→ What to do
When you reach the line in the data below that contains "<li>CSS</li>", please start repeating lines exactly, and stop after the line that contains "2. Installing core", repeating nothing else.

→ Available data
★ ★ ★ ★ ★
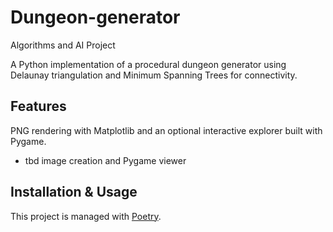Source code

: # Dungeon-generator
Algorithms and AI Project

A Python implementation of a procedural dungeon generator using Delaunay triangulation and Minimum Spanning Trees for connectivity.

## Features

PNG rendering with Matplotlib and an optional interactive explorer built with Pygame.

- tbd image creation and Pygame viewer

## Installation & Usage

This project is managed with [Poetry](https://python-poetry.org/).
★ ★ ★ ★ ★
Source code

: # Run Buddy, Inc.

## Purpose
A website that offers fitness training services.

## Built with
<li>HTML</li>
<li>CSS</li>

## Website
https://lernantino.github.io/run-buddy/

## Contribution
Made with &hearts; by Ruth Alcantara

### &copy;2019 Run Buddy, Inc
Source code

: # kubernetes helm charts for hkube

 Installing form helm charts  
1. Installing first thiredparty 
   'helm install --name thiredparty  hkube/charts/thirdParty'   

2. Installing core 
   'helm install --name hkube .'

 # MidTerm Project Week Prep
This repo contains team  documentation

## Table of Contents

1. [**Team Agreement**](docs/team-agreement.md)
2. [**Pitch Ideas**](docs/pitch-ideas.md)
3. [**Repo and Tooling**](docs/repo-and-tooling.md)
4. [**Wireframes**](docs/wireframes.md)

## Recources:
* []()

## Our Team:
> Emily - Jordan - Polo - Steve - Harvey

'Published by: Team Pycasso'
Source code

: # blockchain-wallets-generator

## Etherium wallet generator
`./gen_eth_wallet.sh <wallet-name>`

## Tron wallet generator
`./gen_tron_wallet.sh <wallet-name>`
★ ★ ★ ★ ★
→ Exercise result
<li>CSS</li>

## Website
https://lernantino.github.io/run-buddy/

## Contribution
Made with &hearts; by Ruth Alcantara

### &copy;2019 Run Buddy, Inc
Source code

: # kubernetes helm charts for hkube

 Installing form helm charts  
1. Installing first thiredparty 
   'helm install --name thiredparty  hkube/charts/thirdParty'   

2. Installing core 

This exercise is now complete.